--- Data records Enclosed Below ---

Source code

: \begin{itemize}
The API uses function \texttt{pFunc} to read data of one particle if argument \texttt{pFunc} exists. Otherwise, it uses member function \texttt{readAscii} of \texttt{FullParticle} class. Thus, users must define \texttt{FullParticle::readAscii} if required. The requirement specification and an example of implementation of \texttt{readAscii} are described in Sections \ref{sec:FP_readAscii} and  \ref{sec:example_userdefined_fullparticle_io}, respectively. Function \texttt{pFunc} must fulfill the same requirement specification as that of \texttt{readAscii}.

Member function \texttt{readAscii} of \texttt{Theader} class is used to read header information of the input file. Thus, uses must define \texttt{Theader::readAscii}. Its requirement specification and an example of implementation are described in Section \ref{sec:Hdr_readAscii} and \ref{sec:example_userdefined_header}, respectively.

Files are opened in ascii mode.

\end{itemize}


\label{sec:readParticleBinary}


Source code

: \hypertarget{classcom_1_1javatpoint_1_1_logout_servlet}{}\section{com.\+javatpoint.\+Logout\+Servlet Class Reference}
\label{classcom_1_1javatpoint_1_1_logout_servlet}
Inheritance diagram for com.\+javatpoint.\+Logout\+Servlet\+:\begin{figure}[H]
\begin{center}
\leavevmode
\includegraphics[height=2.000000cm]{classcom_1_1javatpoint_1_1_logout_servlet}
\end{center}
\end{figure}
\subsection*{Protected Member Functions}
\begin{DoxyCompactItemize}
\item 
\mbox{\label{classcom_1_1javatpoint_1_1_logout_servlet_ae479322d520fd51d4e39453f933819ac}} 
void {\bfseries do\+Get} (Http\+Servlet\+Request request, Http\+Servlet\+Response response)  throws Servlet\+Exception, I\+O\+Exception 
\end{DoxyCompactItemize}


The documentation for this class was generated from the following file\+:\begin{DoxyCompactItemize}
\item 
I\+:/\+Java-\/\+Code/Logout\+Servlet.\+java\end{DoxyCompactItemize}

--- End of Enclosed Data records ---

Every line from the top of the material above through the line holding "The API uses" should be reproduced word for word, and nothing beyond it.

> Task solution:
Source code

: \begin{itemize}
The API uses function \texttt{pFunc} to read data of one particle if argument \texttt{pFunc} exists. Otherwise, it uses member function \texttt{readAscii} of \texttt{FullParticle} class. Thus, users must define \texttt{FullParticle::readAscii} if required. The requirement specification and an example of implementation of \texttt{readAscii} are described in Sections \ref{sec:FP_readAscii} and  \ref{sec:example_userdefined_fullparticle_io}, respectively. Function \texttt{pFunc} must fulfill the same requirement specification as that of \texttt{readAscii}.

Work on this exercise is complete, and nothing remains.